Frontpage | Parteien, Personen, Politik | Muss die Berlinwahl des Jahres 2021 wiederholt werden?
Die Berliner Spatzen pfeifen es von den Dächern: Bei der Wahl am 26.09.2021 ist so viel schiefgelaufen, dass sie möglicherweise wiederholt werden muss. Ganz? Teilweise? Nur die Abstimmung zum Abgeordnetenhaus von Berlin oder auch die zur Bundestagswahl oder gar der Volksentscheid zu „Deutsche Wohnen & Co. enteignen“?

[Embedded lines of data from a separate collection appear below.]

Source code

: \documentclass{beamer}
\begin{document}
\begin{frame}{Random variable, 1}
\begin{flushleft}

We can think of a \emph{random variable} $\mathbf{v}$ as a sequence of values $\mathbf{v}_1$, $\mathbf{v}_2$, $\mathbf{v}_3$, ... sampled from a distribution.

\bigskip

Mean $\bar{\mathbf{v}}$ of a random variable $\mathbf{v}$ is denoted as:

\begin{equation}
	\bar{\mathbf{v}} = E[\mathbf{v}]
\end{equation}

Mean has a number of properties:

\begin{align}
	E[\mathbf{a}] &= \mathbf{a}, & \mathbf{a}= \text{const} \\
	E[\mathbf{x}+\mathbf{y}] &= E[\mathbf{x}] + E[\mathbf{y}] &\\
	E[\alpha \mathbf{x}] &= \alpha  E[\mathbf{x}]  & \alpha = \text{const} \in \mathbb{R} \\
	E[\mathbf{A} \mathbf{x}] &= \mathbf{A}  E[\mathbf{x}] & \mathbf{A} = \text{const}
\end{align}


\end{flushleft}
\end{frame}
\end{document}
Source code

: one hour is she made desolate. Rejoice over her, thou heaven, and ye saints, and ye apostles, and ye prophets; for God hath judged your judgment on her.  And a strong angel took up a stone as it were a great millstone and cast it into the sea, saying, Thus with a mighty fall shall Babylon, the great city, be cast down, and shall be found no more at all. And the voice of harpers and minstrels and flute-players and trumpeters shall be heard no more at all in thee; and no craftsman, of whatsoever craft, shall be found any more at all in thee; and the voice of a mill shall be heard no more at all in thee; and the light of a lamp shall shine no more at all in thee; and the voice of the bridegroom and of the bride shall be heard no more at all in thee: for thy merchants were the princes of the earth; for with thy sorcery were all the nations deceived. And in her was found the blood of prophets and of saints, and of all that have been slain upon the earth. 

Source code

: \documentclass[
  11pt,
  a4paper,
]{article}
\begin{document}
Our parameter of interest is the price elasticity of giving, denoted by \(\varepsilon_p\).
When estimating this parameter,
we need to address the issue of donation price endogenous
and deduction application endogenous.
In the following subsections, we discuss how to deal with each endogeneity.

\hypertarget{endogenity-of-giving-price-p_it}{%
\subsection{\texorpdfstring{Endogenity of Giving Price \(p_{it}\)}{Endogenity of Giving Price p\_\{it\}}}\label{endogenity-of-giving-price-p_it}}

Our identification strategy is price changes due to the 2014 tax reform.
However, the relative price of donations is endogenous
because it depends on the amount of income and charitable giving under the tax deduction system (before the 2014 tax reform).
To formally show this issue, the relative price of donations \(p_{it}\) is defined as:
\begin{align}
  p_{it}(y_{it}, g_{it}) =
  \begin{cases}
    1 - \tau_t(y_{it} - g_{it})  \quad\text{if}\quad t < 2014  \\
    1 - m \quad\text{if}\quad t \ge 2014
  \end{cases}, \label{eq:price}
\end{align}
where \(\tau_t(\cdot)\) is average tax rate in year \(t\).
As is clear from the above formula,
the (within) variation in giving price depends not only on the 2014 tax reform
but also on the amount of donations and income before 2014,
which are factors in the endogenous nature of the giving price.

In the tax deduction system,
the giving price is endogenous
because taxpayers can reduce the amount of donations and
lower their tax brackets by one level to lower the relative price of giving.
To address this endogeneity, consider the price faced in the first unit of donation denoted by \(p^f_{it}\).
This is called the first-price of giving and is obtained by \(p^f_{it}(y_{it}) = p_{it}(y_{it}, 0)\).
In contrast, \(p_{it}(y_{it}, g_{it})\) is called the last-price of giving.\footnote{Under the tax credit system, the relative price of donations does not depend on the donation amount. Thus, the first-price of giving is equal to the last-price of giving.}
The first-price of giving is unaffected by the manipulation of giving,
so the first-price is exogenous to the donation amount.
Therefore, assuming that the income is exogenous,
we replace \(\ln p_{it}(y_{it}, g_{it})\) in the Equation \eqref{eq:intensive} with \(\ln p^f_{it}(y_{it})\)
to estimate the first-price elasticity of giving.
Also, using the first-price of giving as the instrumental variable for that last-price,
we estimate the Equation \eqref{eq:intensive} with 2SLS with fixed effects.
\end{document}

Neu ist die Vermutung, dass es zu einer neuen Abstimmung kommen könnte, nicht, wie z. B. dieser Artikel der Berliner Zeitung belegt. Allerdings ist uns dieser Tatbestand noch nicht bekannt gewesen:
Gegen die Wahl zum Berliner Abgeordnetenhaus legte nun auch Innensenator Andreas Geisel (SPD) Einspruch ein. Geisel hatte bereits im Oktober angekündigt, dass er einen solchen Schritt wegen diverser Pannen am Wahltag, darunter fehlenden oder falschen Stimmzetteln und der zeitweisen Schließung von Wahllokalen, nicht ausschließe. Auch die Landeswahlleitung hatte einen Einspruch angekündigt. (Berliner Zeitung, a. a. O.)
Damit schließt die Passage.